▶ WORK TO BE COMPLETED
All entries below are to be returned in full, exactly as they stand.

▶ Source texts of formatted documents
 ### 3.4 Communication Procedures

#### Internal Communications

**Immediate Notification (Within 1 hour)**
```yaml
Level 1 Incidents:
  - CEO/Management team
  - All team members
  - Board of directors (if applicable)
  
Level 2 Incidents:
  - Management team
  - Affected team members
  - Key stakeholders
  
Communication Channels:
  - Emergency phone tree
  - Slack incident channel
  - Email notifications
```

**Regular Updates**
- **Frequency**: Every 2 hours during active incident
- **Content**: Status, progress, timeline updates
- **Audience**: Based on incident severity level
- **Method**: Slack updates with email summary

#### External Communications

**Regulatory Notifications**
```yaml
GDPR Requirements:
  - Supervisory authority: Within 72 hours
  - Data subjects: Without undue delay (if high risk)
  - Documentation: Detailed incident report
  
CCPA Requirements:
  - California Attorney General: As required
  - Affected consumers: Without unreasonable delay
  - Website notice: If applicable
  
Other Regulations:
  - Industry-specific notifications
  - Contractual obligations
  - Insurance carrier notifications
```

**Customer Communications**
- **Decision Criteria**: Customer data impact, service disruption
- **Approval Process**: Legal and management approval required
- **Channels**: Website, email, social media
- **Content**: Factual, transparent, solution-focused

▶ SOLUTION BELOW
 ### 3.4 Communication Procedures

#### Internal Communications

**Immediate Notification (Within 1 hour)**
```yaml
Level 1 Incidents:
  - CEO/Management team
  - All team members
  - Board of directors (if applicable)
  
Level 2 Incidents:
  - Management team
  - Affected team members
  - Key stakeholders
  
Communication Channels:
  - Emergency phone tree
  - Slack incident channel
  - Email notifications
```

**Regular Updates**
- **Frequency**: Every 2 hours during active incident
- **Content**: Status, progress, timeline updates
- **Audience**: Based on incident severity level
- **Method**: Slack updates with email summary

#### External Communications

**Regulatory Notifications**
```yaml
GDPR Requirements:
  - Supervisory authority: Within 72 hours
  - Data subjects: Without undue delay (if high risk)
  - Documentation: Detailed incident report
  
CCPA Requirements:
  - California Attorney General: As required
  - Affected consumers: Without unreasonable delay
  - Website notice: If applicable
  
Other Regulations:
  - Industry-specific notifications
  - Contractual obligations
  - Insurance carrier notifications
```

**Customer Communications**
- **Decision Criteria**: Customer data impact, service disruption
- **Approval Process**: Legal and management approval required
- **Channels**: Website, email, social media
- **Content**: Factual, transparent, solution-focused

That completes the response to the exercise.